== Segment start ==

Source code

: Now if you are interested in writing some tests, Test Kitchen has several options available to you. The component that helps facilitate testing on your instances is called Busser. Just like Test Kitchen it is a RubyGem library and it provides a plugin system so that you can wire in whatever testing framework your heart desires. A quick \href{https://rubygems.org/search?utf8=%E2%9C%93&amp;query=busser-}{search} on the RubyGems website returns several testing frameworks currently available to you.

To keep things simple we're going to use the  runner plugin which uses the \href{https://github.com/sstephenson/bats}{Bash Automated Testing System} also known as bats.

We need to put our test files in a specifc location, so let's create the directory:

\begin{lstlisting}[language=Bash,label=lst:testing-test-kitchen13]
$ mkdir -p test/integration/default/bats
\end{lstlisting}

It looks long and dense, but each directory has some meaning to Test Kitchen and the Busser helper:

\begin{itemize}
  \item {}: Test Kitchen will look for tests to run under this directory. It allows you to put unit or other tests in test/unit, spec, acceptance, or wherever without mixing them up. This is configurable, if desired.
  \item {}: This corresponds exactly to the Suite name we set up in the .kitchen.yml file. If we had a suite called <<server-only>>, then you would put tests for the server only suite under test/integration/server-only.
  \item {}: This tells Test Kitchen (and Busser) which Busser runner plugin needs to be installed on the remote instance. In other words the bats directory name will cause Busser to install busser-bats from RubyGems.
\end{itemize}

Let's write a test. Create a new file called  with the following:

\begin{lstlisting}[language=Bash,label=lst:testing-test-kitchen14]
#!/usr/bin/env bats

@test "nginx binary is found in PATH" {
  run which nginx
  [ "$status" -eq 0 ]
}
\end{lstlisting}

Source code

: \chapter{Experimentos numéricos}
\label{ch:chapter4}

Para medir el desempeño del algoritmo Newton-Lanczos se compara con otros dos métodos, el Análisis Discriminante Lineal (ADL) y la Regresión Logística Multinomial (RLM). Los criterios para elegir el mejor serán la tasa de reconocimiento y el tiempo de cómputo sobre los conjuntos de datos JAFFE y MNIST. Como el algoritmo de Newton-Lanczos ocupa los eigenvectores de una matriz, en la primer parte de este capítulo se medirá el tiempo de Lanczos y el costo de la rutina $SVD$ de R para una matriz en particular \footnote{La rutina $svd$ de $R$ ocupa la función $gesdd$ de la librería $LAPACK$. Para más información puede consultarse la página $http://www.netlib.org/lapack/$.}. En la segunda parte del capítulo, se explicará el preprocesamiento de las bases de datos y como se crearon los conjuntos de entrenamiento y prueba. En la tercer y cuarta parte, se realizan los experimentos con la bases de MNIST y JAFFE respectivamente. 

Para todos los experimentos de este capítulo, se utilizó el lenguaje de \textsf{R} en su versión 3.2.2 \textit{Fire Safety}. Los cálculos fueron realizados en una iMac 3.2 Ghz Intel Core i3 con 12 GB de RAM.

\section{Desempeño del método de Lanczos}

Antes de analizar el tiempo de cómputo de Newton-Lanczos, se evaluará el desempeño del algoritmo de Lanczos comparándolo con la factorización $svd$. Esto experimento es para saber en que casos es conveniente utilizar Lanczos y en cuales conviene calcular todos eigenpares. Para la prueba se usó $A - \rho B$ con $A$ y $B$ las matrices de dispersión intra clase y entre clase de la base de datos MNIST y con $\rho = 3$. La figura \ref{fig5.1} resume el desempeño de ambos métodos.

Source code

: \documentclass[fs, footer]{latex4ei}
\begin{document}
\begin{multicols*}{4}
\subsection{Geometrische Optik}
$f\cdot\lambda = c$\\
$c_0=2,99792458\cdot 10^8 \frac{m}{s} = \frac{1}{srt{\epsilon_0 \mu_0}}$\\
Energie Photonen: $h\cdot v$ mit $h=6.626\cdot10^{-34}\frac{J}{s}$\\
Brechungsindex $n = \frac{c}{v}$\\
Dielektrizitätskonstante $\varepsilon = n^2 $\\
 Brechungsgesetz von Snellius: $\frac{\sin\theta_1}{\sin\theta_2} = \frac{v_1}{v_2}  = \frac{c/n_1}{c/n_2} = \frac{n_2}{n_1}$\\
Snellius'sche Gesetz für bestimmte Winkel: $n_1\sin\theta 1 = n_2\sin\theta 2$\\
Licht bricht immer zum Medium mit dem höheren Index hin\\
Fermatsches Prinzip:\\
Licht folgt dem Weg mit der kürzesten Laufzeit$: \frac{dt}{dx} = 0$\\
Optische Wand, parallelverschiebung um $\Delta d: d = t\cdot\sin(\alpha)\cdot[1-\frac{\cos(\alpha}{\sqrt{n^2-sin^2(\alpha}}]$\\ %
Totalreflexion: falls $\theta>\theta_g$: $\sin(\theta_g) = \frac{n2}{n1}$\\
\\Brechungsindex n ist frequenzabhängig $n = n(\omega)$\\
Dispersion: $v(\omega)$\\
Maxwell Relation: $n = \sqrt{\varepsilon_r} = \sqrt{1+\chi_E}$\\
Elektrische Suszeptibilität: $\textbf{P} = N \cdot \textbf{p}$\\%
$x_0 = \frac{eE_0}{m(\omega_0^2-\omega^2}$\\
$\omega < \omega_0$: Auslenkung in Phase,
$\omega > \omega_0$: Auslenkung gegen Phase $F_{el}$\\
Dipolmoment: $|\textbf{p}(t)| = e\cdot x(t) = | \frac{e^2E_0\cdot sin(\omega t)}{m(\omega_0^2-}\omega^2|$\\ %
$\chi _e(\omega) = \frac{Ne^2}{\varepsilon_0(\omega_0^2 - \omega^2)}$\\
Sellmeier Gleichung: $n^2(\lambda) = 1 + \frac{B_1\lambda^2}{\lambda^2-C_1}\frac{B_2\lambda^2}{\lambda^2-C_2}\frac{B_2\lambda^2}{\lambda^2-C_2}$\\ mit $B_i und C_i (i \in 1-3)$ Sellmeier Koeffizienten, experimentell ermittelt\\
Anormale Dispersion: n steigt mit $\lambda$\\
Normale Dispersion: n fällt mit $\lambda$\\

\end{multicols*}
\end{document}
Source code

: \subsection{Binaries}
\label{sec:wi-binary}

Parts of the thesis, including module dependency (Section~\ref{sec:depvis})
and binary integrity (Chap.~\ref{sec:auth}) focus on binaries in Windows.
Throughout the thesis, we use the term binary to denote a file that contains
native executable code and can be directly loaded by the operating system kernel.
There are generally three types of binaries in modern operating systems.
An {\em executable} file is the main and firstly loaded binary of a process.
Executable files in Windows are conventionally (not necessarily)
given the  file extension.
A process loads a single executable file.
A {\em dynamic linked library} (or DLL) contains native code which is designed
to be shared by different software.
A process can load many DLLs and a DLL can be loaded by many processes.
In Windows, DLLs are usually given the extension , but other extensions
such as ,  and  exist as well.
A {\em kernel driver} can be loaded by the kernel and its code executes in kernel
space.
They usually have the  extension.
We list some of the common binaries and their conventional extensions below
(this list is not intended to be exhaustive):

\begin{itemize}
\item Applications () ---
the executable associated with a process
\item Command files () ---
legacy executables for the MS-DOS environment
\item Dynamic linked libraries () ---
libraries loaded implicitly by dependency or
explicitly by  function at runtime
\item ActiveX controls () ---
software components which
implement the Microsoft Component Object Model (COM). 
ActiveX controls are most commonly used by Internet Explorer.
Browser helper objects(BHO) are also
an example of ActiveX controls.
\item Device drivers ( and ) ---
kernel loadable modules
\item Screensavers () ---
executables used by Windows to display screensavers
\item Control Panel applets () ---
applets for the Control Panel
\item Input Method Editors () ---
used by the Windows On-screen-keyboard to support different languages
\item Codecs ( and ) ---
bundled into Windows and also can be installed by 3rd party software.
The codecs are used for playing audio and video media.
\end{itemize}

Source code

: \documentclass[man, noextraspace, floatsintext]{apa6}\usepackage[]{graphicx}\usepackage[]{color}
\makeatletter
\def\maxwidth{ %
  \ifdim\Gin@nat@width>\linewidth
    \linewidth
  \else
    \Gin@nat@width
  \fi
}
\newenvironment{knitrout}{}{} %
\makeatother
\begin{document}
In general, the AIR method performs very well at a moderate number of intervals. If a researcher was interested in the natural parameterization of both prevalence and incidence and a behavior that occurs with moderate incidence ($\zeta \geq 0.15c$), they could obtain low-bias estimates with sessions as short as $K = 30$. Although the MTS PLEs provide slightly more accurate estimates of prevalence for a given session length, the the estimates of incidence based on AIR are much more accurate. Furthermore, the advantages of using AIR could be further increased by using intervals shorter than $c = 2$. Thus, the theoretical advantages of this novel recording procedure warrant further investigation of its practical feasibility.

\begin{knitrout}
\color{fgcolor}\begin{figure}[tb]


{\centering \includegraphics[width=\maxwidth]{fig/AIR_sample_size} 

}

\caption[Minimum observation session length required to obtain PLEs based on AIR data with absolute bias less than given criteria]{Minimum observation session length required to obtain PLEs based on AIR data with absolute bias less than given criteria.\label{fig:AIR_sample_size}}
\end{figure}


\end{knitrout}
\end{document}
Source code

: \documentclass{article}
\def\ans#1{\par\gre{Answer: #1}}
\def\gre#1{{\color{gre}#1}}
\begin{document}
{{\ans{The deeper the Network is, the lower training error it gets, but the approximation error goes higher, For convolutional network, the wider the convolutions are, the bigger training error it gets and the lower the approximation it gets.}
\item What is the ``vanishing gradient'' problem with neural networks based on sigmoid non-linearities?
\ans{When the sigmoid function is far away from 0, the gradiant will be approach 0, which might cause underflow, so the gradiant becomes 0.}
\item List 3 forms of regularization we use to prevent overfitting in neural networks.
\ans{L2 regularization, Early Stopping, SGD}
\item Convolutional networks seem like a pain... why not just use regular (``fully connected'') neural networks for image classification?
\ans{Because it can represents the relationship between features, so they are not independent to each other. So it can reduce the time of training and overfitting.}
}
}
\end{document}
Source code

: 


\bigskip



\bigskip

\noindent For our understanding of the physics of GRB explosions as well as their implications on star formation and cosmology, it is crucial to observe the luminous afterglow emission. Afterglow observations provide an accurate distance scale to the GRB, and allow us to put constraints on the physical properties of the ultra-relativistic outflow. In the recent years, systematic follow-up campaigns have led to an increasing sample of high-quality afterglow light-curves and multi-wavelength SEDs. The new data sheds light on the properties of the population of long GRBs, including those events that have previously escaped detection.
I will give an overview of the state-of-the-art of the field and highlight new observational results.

== Segment end ==

### Assignment
I'd like the lines above from the one with "It looks long" up to and including the one with "suite under test/integration/server-only." copied exactly, with no other lines.

### Task result
It looks long and dense, but each directory has some meaning to Test Kitchen and the Busser helper:

\begin{itemize}
  \item {}: Test Kitchen will look for tests to run under this directory. It allows you to put unit or other tests in test/unit, spec, acceptance, or wherever without mixing them up. This is configurable, if desired.
  \item {}: This corresponds exactly to the Suite name we set up in the .kitchen.yml file. If we had a suite called <<server-only>>, then you would put tests for the server only suite under test/integration/server-only.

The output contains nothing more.